On Tue, 2006-07-04 at 12:18 +0200, Andrew Gaylard wrote:
> Hi Peter,
>
> On 7/1/06, Peter Wainwright <address@hidden> wrote:
> Functionally, DDD is the best debugger I've ever used (at
> least, on
> a Free Software platform). Over the past 5 years it has become
> an
> indispensable part of my programming toolkit.
>
> However, visually, it is as UGLY as SIN. Clearly, Motif was
> an
> obvious choice of toolkit when DDD was first conceived, but
> now
> it sticks out like a sore thumb on modern Linux systems, with
> their anti-aliased fonts and desktop themes.
>
> Actually, Motif can look quite beautiful with the proper defaults.

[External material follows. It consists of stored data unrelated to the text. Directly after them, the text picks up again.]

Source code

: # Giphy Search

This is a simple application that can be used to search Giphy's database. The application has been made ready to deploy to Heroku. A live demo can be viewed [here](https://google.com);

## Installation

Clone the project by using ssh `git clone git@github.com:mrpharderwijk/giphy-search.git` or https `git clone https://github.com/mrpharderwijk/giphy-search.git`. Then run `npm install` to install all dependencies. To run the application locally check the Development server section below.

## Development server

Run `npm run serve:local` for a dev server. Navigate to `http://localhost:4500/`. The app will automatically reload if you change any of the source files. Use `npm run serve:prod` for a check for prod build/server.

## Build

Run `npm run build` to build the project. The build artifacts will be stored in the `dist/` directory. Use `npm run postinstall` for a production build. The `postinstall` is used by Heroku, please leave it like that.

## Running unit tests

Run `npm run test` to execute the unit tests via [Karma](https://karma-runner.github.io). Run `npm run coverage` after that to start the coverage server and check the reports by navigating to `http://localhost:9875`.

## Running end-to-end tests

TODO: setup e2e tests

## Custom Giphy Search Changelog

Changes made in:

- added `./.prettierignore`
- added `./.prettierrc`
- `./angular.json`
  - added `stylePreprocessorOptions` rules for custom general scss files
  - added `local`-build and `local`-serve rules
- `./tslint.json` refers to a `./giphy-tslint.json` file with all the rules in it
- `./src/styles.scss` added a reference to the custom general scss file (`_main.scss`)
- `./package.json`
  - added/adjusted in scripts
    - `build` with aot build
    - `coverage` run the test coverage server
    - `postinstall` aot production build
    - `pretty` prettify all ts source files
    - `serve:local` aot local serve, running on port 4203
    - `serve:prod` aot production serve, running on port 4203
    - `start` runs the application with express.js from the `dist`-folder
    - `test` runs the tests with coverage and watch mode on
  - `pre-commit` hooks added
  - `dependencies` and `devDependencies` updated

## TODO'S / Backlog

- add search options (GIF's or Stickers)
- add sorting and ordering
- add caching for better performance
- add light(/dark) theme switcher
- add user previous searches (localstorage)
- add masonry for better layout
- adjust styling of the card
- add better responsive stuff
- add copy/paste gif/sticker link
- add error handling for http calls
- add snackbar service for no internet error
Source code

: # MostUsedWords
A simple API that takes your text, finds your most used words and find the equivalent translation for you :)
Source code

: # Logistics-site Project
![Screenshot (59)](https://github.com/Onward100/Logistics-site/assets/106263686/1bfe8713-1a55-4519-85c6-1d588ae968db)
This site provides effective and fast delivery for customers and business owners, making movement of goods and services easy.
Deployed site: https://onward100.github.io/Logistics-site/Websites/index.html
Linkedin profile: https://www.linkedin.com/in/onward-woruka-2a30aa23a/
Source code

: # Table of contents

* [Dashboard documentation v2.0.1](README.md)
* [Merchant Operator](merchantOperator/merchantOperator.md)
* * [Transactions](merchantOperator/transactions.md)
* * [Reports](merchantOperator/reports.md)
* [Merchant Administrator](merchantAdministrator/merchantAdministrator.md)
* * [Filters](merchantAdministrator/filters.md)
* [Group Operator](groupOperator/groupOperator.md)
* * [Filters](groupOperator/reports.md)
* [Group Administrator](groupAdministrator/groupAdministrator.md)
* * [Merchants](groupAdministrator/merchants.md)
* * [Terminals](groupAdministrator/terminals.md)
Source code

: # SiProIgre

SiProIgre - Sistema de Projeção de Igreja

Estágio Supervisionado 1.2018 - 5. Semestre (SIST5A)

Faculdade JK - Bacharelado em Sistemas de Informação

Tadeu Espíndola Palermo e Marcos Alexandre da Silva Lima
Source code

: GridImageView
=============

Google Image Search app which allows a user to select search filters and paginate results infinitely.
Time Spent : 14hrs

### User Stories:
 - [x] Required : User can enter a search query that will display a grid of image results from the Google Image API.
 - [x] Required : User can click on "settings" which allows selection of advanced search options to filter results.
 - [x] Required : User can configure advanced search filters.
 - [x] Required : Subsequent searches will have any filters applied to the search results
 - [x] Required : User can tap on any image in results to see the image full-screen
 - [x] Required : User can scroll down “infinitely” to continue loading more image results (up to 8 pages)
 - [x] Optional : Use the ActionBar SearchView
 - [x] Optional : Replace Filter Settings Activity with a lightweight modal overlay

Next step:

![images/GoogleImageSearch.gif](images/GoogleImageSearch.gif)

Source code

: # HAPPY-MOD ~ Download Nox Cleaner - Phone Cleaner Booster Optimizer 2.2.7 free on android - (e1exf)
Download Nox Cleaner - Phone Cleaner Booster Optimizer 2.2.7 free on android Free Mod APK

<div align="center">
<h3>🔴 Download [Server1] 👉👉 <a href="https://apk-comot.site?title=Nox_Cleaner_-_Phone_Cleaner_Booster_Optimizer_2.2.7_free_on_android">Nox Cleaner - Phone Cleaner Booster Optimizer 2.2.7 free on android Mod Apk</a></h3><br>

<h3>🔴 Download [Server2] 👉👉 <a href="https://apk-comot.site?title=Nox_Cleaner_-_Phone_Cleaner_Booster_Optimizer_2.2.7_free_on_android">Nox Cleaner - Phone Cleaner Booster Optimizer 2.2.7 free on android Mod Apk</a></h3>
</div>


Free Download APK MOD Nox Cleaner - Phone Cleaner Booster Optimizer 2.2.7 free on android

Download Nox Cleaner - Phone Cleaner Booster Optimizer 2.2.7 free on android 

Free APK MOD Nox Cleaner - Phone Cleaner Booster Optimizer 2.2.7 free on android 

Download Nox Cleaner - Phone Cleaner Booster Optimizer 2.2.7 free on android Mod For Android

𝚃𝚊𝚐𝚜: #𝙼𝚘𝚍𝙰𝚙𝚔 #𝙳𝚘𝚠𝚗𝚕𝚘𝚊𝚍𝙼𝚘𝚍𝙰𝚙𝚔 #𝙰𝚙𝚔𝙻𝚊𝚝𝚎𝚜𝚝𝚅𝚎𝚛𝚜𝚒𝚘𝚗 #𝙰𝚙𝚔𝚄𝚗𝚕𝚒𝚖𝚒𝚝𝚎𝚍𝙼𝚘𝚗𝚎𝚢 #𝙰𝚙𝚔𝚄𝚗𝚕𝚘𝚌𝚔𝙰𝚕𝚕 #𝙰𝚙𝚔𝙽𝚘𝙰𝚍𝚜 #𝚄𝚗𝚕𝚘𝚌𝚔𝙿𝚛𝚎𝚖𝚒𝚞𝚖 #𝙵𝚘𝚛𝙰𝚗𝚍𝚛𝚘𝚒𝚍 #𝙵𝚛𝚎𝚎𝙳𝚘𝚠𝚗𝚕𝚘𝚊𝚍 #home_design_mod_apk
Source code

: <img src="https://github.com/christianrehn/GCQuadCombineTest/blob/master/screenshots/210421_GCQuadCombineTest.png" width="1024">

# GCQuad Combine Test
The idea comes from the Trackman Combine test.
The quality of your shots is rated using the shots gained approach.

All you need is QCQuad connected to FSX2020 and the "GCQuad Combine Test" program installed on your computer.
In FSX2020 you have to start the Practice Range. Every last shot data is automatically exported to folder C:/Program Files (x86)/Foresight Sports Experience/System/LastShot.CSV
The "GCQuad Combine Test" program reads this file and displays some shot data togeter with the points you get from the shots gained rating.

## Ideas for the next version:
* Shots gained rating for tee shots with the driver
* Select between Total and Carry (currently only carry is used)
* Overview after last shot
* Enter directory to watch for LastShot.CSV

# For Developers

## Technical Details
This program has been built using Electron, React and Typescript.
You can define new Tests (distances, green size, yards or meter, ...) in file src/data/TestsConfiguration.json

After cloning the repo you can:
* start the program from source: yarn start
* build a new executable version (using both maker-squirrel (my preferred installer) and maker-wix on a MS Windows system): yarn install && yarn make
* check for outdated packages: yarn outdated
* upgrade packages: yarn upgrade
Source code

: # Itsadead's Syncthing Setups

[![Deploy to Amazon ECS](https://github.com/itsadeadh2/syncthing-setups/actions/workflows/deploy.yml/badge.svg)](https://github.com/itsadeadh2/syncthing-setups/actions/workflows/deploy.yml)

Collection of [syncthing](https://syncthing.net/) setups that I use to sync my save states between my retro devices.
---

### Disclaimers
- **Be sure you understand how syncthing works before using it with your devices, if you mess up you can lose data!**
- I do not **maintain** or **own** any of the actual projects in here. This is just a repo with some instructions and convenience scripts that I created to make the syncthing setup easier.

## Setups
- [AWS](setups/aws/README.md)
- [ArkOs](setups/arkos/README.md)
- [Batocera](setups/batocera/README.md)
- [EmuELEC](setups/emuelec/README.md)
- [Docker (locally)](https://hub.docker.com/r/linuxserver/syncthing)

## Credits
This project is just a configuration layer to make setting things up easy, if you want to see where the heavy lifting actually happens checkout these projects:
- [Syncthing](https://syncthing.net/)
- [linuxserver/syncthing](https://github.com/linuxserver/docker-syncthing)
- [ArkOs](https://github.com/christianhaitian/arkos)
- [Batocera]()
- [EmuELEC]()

> Try DDD under CDE and see what I mean. The trouble with Motif
> is that it makes the easy things hard and the hard things bloody
> impossible -- so much so that one has to go behind it's back and
> mess with raw X events and X windows. For instance, try capturing
> the ESC keypress when a button has the focus. And yes, I fully
> agree about anti-aliased fonts.
>
> Anyway, for all these reasons, Motif isn't the future, that's for
> sure.
>
>
> So, in response
> to my itch (also popular demand) I've embarked on the process
> of
> porting DDD to Gtk - or more precisely the C++ binding
> thereof,
> Gtkmm. I notice this question comes up from time to time on
> the
> mailing list, but it is a daunting prospect and no-one seems
> to
> have grasped the nettle yet. Since I have some experience of
> both
> Motif and Gtk, and have ported a small application between
> these in
> the past, I felt I should try to start a project to do just
> that.
>
> Excellent!
>
>
> This work is at a very preliminary stage - I haven't even got
> the
> first version to compile yet. However, some code will be
> available
> soon, I promise ;-)
>
> OK.
>
>
> I'm not underestimating the difficulty of this task. At the
> moment,
> I am just running through the code, porting the obvious stuff
> and
> deferring the tricky (and less important) stuff until I have a
> working
> demo. The final code should have a compile-time switch which
> will
> revert to a full-featured Motif version. The approach I am
> taking is
> this:
> (1) Use a compile-time preprocessor macro, IF_MOTIF.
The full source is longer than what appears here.